Last weekend, I saw Cape Canaveral Monsters. The 1960 sci-fi release epitomizes B movie with awful effects, emotionless acting, and a paper-thin plot that attempts to explain the high fail rate of America’s launch vehicle by the presence of aliens (and, oddly, not monsters). So this post isn’t really a “fun fact.” It’s more just fun, with a little bit of fact to back it up. (Left, the movie poster for Cape Canaveral Monsters. The tagline reads “You humans with your puny minds! You must not learn the secrets of space!”)
In the movie, a couple is killed in an auto accident and their bodies are immediately inhabited by extraterrestrial beings; without bodies they look like to humans like balls of light. Taking refuge in an underground cave, the aliens attempt to sabotage the U.S. space program using giant ray guns. For some reason, delaying humans’ mastery of spaceflight is paramount.
There’s a minute fraction of truth in the movie. Though unrelated to alien intervention, the Atlas launch vehicles did have a really nasty habit of blowing up. I’m sure someone out there will disagree with me — if you’ve got a conspiracy theory that supports alien involvement I’d love to hear it. (Right, the aliens in their borrowed human bodies.)
The Atlas program began in 1951 as a US Air Force program to study ballistic missiles. Announced in 1954, Atlas was given top priority in 1955 when information of Soviet Intercontinental Ballistic Missiles (ICBMs) reached the US.

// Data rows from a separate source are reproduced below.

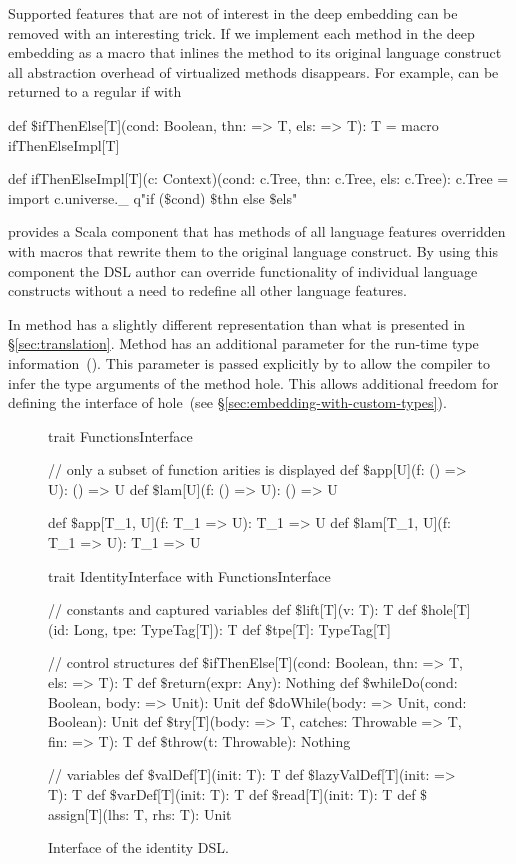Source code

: Supported features that are not of interest in the deep embedding
 can be removed with an interesting trick. If we implement each method in the deep embedding as a macro
 that inlines the method to its original language construct all abstraction overhead of virtualized methods
 disappears. For example,  can be returned to a regular if with\begin{lstparagraph}
def $\$$ifThenElse[T](cond: Boolean, thn: => T, els: => T): T =
  macro ifThenElseImpl[T]

def ifThenElseImpl[T](c: Context)(cond: c.Tree,
  thn: c.Tree, els: c.Tree): c.Tree = { import c.universe._
  q"if ($\$$cond) $\$$thn else $\$$els"
}
\end{lstparagraph}

\yy provides a Scala component that has methods of all language features overridden with macros that rewrite
 them to the original language construct. By using this component the DSL author can override functionality
of individual language constructs without a need to redefine all other language features.

In  method  has a slightly different  representation than what is presented in \S \ref{sec:translation}. Method 
 has an additional parameter for the run-time type information~().
 This parameter is passed explicitly by \yy to allow the compiler to infer the type arguments
 of the method hole. This allows additional freedom for defining the interface of hole~(see \S \ref{sec:embedding-with-custom-types}).


\begin{figure}
\begin{listingtiny}
trait FunctionsInterface {
  // only a subset of function arities is displayed
  def $\$$app[U](f: () => U): () => U
  def $\$$lam[U](f: () => U): () => U

  def $\$$app[T_1, U](f: T_1 => U): T_1 => U
  def $\$$lam[T_1, U](f: T_1 => U): T_1 => U
}

trait IdentityInterface with FunctionsInterface {
  // constants and captured variables
  def $\$$lift[T](v: T): T
  def $\$$hole[T](id: Long, tpe: TypeTag[T]): T
  def $\$$tpe[T]: TypeTag[T]

  // control structures
  def $\$$ifThenElse[T](cond: Boolean, thn: => T, els: => T): T
  def $\$$return(expr: Any): Nothing
  def $\$$whileDo(cond: Boolean, body: => Unit): Unit
  def $\$$doWhile(body: => Unit, cond: Boolean): Unit
  def $\$$try[T](body: => T, catches: Throwable => T, fin: => T): T
  def $\$$throw(t: Throwable): Nothing

  // variables
  def $\$$valDef[T](init: T): T
  def $\$$lazyValDef[T](init: => T): T
  def $\$$varDef[T](init: T): T
  def $\$$read[T](init: T): T
  def $\$$assign[T](lhs: T, rhs: T): Unit
}
\end{listingtiny}
\caption{Interface of the identity DSL.}
\label{fig:interface-identity-dsl}
\end{figure}




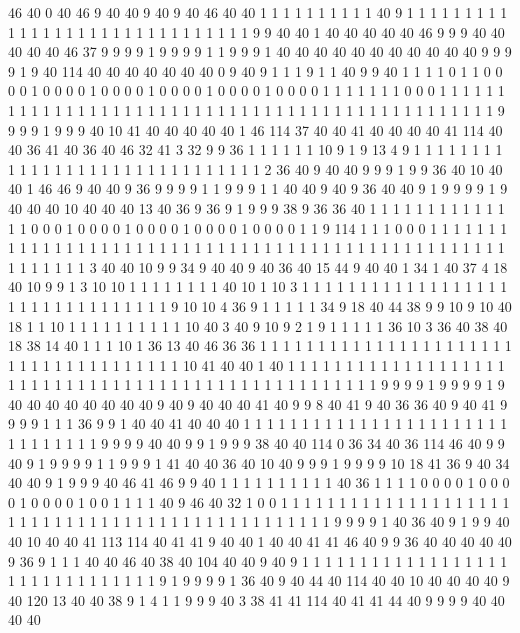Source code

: 46 40 0 40 46 9 40 40 9 40 9 40 46 40 40 1 1 1 1 1
1 1 1 1 1 40 9 1 1 1 1 1 1 1 1 1 1 1 1 1
1 1 1 1 1 1 1 1 1 1 1 1 1 1 1 1 1 9 9 40
40 1 40 40 40 40 40 46 9 9 9 40 40 40 40 40 46 37 9 9
9 9 1 9 9 9 9 1 1 9 9 9 1 40 40 40 40 40 40 40
40 40 40 40 9 9 9 9 1 9 40 114 40 40 40 40 40 40 40 0
9 40 9 1 1 1 9 1 1 40 9 9 40 1 1 1 1 0 1 1
0 0 0 0 1 0 0 0 0 1 0 0 0 0 1 0 0 0 0 1
0 0 0 0 1 0 0 0 0 1 1 1 1 1 1 1 0 0 0 1
1 1 1 1 1 1 1 1 1 1 1 1 1 1 1 1 1 1 1 1
1 1 1 1 1 1 1 1 1 1 1 1 1 1 1 1 1 1 1 1
1 1 1 1 1 1 1 9 9 9 9 1 9 9 9 40 10 41 40 40
40 40 40 1 46 114 37 40 40 41 40 40 40 40 41 114 40 40 36 41
40 36 40 46 32 41 3 32 9 9 36 1 1 1 1 1 1 10 9 1
9 13 4 9 1 1 1 1 1 1 1 1 1 1 1 1 1 1 1 1
1 1 1 1 1 1 1 1 1 1 1 1 1 1 2 36 40 9 40 40
9 9 9 1 9 9 36 40 10 40 40 1 46 46 9 40 40 9 36 9
9 9 9 1 1 9 9 9 1 1 40 40 9 40 9 36 40 40 9 1
9 9 9 9 1 9 40 40 40 10 40 40 40 13 40 36 9 36 9 1
9 9 9 38 9 36 36 40 1 1 1 1 1 1 1 1 1 1 1 1
1 1 0 0 0 1 0 0 0 0 1 0 0 0 0 1 0 0 0 0
1 0 0 0 0 1 1 9 114 1 1 1 0 0 0 1 1 1 1 1
1 1 1 1 1 1 1 1 1 1 1 1 1 1 1 1 1 1 1 1
1 1 1 1 1 1 1 1 1 1 1 1 1 1 1 1 1 1 1 1
1 1 1 1 1 1 1 1 1 1 1 1 3 40 40 10 9 9 34 9
40 40 9 40 36 40 15 44 9 40 40 1 34 1 40 37 4 18 40 10
9 9 1 3 10 10 1 1 1 1 1 1 1 1 40 10 1 10 3 1
1 1 1 1 1 1 1 1 1 1 1 1 1 1 1 1 1 1 1 1
1 1 1 1 1 1 1 1 1 1 1 9 10 10 4 36 9 1 1 1
1 1 34 9 18 40 44 38 9 9 10 9 10 40 18 1 1 10 1 1
1 1 1 1 1 1 1 1 10 40 3 40 9 10 9 2 1 9 1 1
1 1 1 36 10 3 36 40 38 40 18 38 14 40 1 1 1 10 1 36
13 40 46 36 36 1 1 1 1 1 1 1 1 1 1 1 1 1 1 1
1 1 1 1 1 1 1 1 1 1 1 1 1 1 1 1 1 1 1 1
1 1 10 41 40 40 1 40 1 1 1 1 1 1 1 1 1 1 1 1
1 1 1 1 1 1 1 1 1 1 1 1 1 1 1 1 1 1 1 1
1 1 1 1 1 1 1 1 1 1 1 1 1 1 1 1 1 1 1 9
9 9 9 1 9 9 9 9 1 9 40 40 40 40 40 40 40 40 9 40
9 40 40 40 41 40 9 9 8 40 41 9 40 36 36 40 9 40 41 9
9 9 9 1 1 1 36 9 9 1 40 40 41 40 40 40 1 1 1 1
1 1 1 1 1 1 1 1 1 1 1 1 1 1 1 1 1 1 1 1
1 1 1 1 1 1 1 9 9 9 9 40 40 9 9 1 9 9 9 38
40 40 114 0 36 34 40 36 114 46 40 9 9 40 9 1 9 9 9 9
1 1 9 9 9 1 41 40 40 36 40 10 40 9 9 9 1 9 9 9
9 10 18 41 36 9 40 34 40 40 9 1 9 9 9 40 46 41 46 9
9 40 1 1 1 1 1 1 1 1 1 1 40 36 1 1 1 1 0 0
0 0 1 0 0 0 0 1 0 0 0 0 1 0 0 1 1 1 1 40
9 46 40 32 1 0 0 1 1 1 1 1 1 1 1 1 1 1 1 1
1 1 1 1 1 1 1 1 1 1 1 1 1 1 1 1 1 1 1 1
1 1 1 1 1 1 1 1 1 1 1 1 1 1 1 9 9 9 9 1
40 36 40 9 1 9 9 40 40 10 40 40 41 113 114 40 41 41 9 40
40 1 40 40 41 41 46 40 9 9 36 40 40 40 40 40 9 36 9 1
1 1 40 40 46 40 38 40 104 40 40 9 40 9 1 1 1 1 1 1
1 1 1 1 1 1 1 1 1 1 1 1 1 1 1 1 1 1 1 1
1 1 1 1 1 9 1 9 9 9 9 1 36 40 9 40 44 40 114 40
40 10 40 40 40 40 9 40 120 13 40 40 38 9 1 4 1 1 9 9
9 40 3 38 41 41 114 40 41 41 44 40 9 9 9 9 40 40 40 40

The Atlas began testing, in pieces, in 1957. After the first and second tests flights ended with booster failures, the third test was the first success in December of that year. The rocket flew 600 miles. In July 1958, the first test of the full rocket was labeled “marginally successful;” aside from a failure of control in flight, everything worked. Propulsion failures dogged the next few tests, and it was right around this time that the two week old NASA began discussing applications of the Atlas rocket to the Mercury program. (Left, the reconstructed Mercury capsule after the first Mercury-Atlas launch failed and exploded.)
There were a number of successful flight in 1959, but the year was marked with propellant feed failures, propulsions failures, electrical failures, hydraulic systems failures and overall launch systems failures. The mix of successes and failures continued in 1960 and 1961 with a success rate a little over 50 percent.
The Atlas Ds faired slightly better. The first rocket succumbed to structural failures. The rocket’s skin was so thin it would collapse under its own weight; even unfueled it had to be pressurized with nitrogen gas. It had to be strengthened further since the manned Mercury capsule was much heavier than warheads they were designed to carry. The second (with the chimpanzee Ham on board) and third made successful suborbital flights, the fourth and fifth achieved orbit (the latter with chimpanzee Enos on board). The sixth carried John Glenn into orbit.
The Atlas program is still alive, and quite successful. Currently, the Atlas V is NASA’s most powerful launch vehicle. It launched the Mars Science Laboratory to the red planet last November. (Right: MA-9, the rocket that carried Gordon Cooper into orbit, before launch. This shot also shows the naked rocket is silver and not white, a correction I’ve made to my previous post on painting rockets.)
Problematic as the Atlas’ early development was, it didn’t progress like the movie portrays. NASA didn’t have a store of Atlases large enough to launch one a day without troubleshooting after each failure. The agency had just nine Atlas rockets to work with. That said, if you’ve got 70 minutes to kill, Cape Canaveral Monsters is worth watching for all the bad effects, wrong science, and footage of Atlas and V-2 launches spliced together as though they are the same rocket. And if you figure out what happens at the end, let me know.